Isto eles não podiam perdoar. A hegemonia mundial dos EUA, embora esteja
estremecida, está diretamente relacionada, em boa parte, ao fato de poder
emitir dólar à vontade e esta ser a moeda utilizada no grosso do comércio
internacional.
Governos na América Latina que façam
reformas a favor da maioria, mesmo bastante moderadas, enfrentam dura oposição
dos setores conservadores. Além disso, o Brasil é um país de história política extremamente
conservadora, tendo sido o último país do mundo, inclusive, a abolir a
escravidão. Os conservadores sempre dominaram as ações e durante muitos anos o
Brasil foi a nação mais desigual do mundo, e hoje continua sendo uma das mais
desiguais.
As políticas adotadas antes do golpe,
mesmo que moderadas, foram muito importantes para a população.
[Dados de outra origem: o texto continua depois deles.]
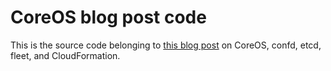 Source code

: # CoreOS blog post code

This is the source code belonging to [this blog post](http://marceldegraaf.net/2014/04/24/experimenting-with-coreos-confd-etcd-fleet-and-cloudformation.html)
on CoreOS, confd, etcd, fleet, and CloudFormation.
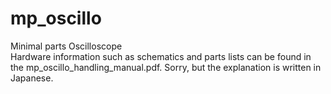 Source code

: # mp_oscillo
Minimal parts Oscilloscope<br>
Hardware information such as schematics and parts lists can be found in the mp_oscillo_handling_manual.pdf. Sorry, but the explanation is written in Japanese.
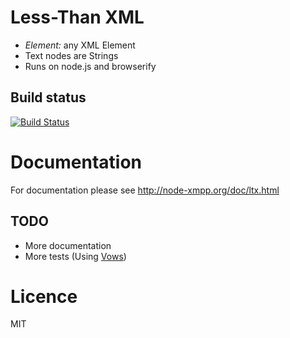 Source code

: # Less-Than XML

* *Element:* any XML Element
* Text nodes are Strings
* Runs on node.js and browserify

## Build status

[![Build Status](https://secure.travis-ci.org/node-xmpp/ltx.png)](http://travis-ci.org/node-xmpp/ltx)

# Documentation

For documentation please see http://node-xmpp.org/doc/ltx.html


## TODO

* More documentation
* More tests (Using [Vows](http://vowsjs.org/))

# Licence

MIT

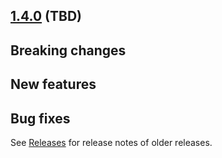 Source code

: ## [1.4.0](https://github.com/opencrvs/opencrvs-core/compare/v1.3.2...v1.4.0) (TBD)

## Breaking changes

## New features

## Bug fixes

See [Releases](https://github.com/opencrvs/opencrvs-core/releases) for release notes of older releases.

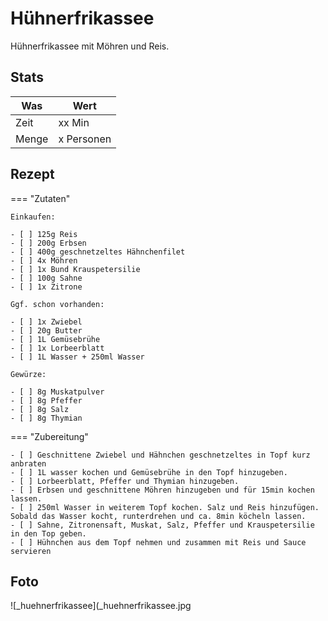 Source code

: # Hühnerfrikassee

Hühnerfrikassee mit Möhren und Reis.

## Stats

| Was   | Wert        |
|-------|-------------|
| Zeit  | xx Min      |
| Menge | x Personen |

## Rezept

=== "Zutaten"

    Einkaufen:
    
    - [ ] 125g Reis
    - [ ] 200g Erbsen
    - [ ] 400g geschnetzeltes Hähnchenfilet
    - [ ] 4x Möhren
    - [ ] 1x Bund Krauspetersilie 
    - [ ] 100g Sahne 
    - [ ] 1x Zitrone

    Ggf. schon vorhanden:

    - [ ] 1x Zwiebel
    - [ ] 20g Butter
    - [ ] 1L Gemüsebrühe
    - [ ] 1x Lorbeerblatt
    - [ ] 1L Wasser + 250ml Wasser

    Gewürze:

    - [ ] 8g Muskatpulver
    - [ ] 8g Pfeffer
    - [ ] 8g Salz
    - [ ] 8g Thymian

=== "Zubereitung"

    - [ ] Geschnittene Zwiebel und Hähnchen geschnetzeltes in Topf kurz anbraten
    - [ ] 1L wasser kochen und Gemüsebrühe in den Topf hinzugeben.
    - [ ] Lorbeerblatt, Pfeffer und Thymian hinzugeben.
    - [ ] Erbsen und geschnittene Möhren hinzugeben und für 15min kochen lassen.
    - [ ] 250ml Wasser in weiterem Topf kochen. Salz und Reis hinzufügen. Sobald das Wasser kocht, runterdrehen und ca. 8min köcheln lassen.
    - [ ] Sahne, Zitronensaft, Muskat, Salz, Pfeffer und Krauspetersilie in den Top geben.
    - [ ] Hühnchen aus dem Topf nehmen und zusammen mit Reis und Sauce servieren

## Foto

![_huehnerfrikassee](_huehnerfrikassee.jpg
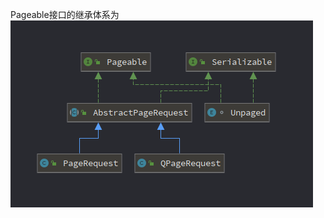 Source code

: Pageable接口的继承体系为  
![Pageable接口的继承体系](../../../../image/spring/springdata/jpa/pageable继承体系结构.png)  

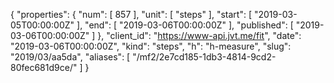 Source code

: {
  "properties": {
    "num": [
      857
    ],
    "unit": [
      "steps"
    ],
    "start": [
      "2019-03-05T00:00:00Z"
    ],
    "end": [
      "2019-03-06T00:00:00Z"
    ],
    "published": [
      "2019-03-06T00:00:00Z"
    ]
  },
  "client_id": "https://www-api.jvt.me/fit",
  "date": "2019-03-06T00:00:00Z",
  "kind": "steps",
  "h": "h-measure",
  "slug": "2019/03/aa5da",
  "aliases": [
    "/mf2/2e7cd185-1db3-4814-9cd2-80fec681d9ce/"
  ]
}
Os ganhos reais
do salário mínimo, a melhoria da distribuição de renda, a ampliação da rede de
ensino público, a ampliação dos gastos com saúde e educação, a elevação do
crédito público, a colocação da riqueza do pré-sal a serviço da população (Lei
de Partilha), a retirada do Brasil do Mapa da Fome, a geração de milhões de
empregos, todas políticas realizadas nos marcos legais, tiveram enorme
repercussão para o país e para a esmagadora maioria da população.
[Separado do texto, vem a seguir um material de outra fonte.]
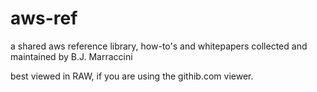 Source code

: # aws-ref
a shared aws reference library, how-to's and whitepapers
collected and maintained by B.J. Marraccini

best viewed in RAW, if you are using the githib.com viewer.

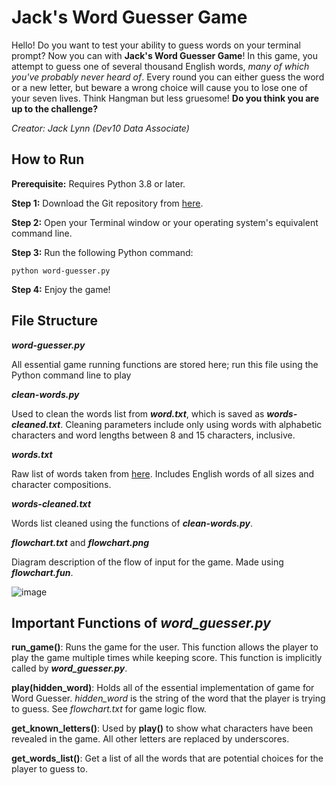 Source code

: # Jack's Word Guesser Game
Hello! Do you want to test your ability to guess words on your terminal prompt? Now you can with **Jack's Word Guesser Game**! In this game, you attempt to guess one of several thousand English words, *many of which you've probably never heard of*. Every round you can either guess the word or a new letter, but beware a wrong choice will cause you to lose one of your seven lives. Think Hangman but less gruesome! **Do you think you are up to the challenge?**

*Creator: Jack Lynn (Dev10 Data Associate)*

## How to Run

**Prerequisite:** Requires Python 3.8 or later.

**Step 1:** Download the Git repository from [here](https://github.com/jackrlynn3/word-guessing-game).

**Step 2:** Open your Terminal window or your operating system's equivalent command line.

**Step 3:** Run the following Python command:

    python word-guesser.py

**Step 4:** Enjoy the game!


## File Structure
***word-guesser.py***

All essential game running functions are stored here; run this file using the Python command line to play

***clean-words.py***

Used to clean the words list from ***word.txt***, which is saved as ***words-cleaned.txt***. Cleaning parameters include only using words with alphabetic characters and word lengths between 8 and 15 characters, inclusive.

***words.txt***

Raw list of words taken from [here](https://github.com/dwyl/english-words). Includes English words of all sizes and character compositions.

***words-cleaned.txt***

Words list cleaned using the functions of ***clean-words.py***.

***flowchart.txt*** and ***flowchart.png***

Diagram description of the flow of input for the game. Made using ***flowchart.fun***.

![image](https://user-images.githubusercontent.com/105175430/176504307-50578c21-d840-4ff1-9194-de78e5d3f7ae.png)

## Important Functions of *word_guesser.py*
**run_game()**: Runs the game for the user. This function allows the player to play the game multiple times while keeping score. This function is implicitly called by ***word_guesser.py***.

**play(hidden_word)**: Holds all of the essential implementation of game for Word Guesser. *hidden_word* is the string of the word that the player is trying to guess. See *flowchart.txt* for game logic flow.

**get_known_letters()**: Used by **play()** to show what characters have been revealed in the game. All other letters are replaced by underscores.

**get_words_list()**: Get a list of all the words that are potential choices for the player to guess to.

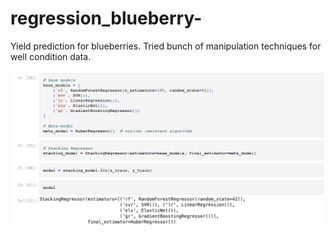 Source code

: # regression_blueberry-
Yield prediction for blueberries. Tried bunch of manipulation techniques for well condition data.


![Image 1](images/model_architecture.png)
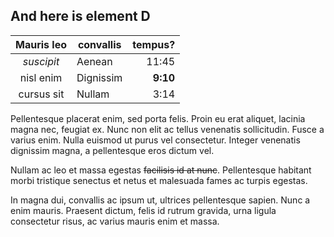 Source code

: ## And here is element D

| Mauris leo | convallis |  tempus?  |
|:----------:|-----------|----------:|
| *suscipit* | Aenean    |   11:45   |
| nisl enim  | Dignissim |  **9:10** |
| cursus sit | Nullam    |    3:14   |

Pellentesque placerat enim, sed porta felis. Proin eu erat aliquet, lacinia magna nec, 
feugiat ex. Nunc non elit ac tellus venenatis sollicitudin. Fusce a varius enim. 
Nulla euismod ut purus vel consectetur. Integer venenatis dignissim magna, a pellentesque 
eros dictum vel. 

Nullam ac leo et massa egestas ~~facilisis id at nunc~~. Pellentesque habitant morbi 
tristique senectus et netus et malesuada fames ac turpis egestas.

In magna dui, convallis ac ipsum ut, ultrices pellentesque sapien. Nunc a enim mauris. 
Praesent dictum, felis id rutrum gravida, urna ligula consectetur risus, ac varius 
mauris enim et massa.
Tais políticas, além de possibilitarem um
apaziguamento social, em regra, tinham custo baixo no orçamento, em termos
relativos. Por exemplo, o que
representa o gasto com o Programa Bolsa Família (0,4% do PIB), comparado com o
custo elevadíssimo da dívida interna brasileira, de interesse de 10.000
famílias de super ricos? É uma fração absolutamente ridícula. Só se entende a
interrupção do processo no Brasil, se levarmos em conta que hoje quem comanda
as ações do empresariado é o capital financeiro, que, no mundo todo, é contra até mesmo pequenas melhorias para a
maioria da sociedade. O projeto do capital financeiro é extremamente conservador,
e contrário ao desenvolvimento e a distribuição de renda. E isso é assim no
mundo todo, como se pode observar pelo processo atual de concentração de renda,
verificado também nos países desenvolvidos.
Com o golpe foi interrompido um processo
de construção de um projeto nacional de desenvolvimento, ainda que com uma
série de limitações, mas fundamental para o país. Por isso foi atropelado. Essa
experiência recente do Brasil, de melhoria dos indicadores, apesar do desfecho extremamente
amargo e perigoso, foi uma amostra de quanto o Brasil pode ser uma grande
nação. A partir do momento em que desenvolver uma política soberana, voltada
para os interesses da maioria da população, isso tende a acontecer, ainda que
não seja inexorável. Por isso, apesar da total escuridão do momento, e das
sombrias perspectivas de curto prazo, vale a pena cantar e trabalhar pelo
futuro, conforme nos ensinam os versos do poeta Thiago de Mello.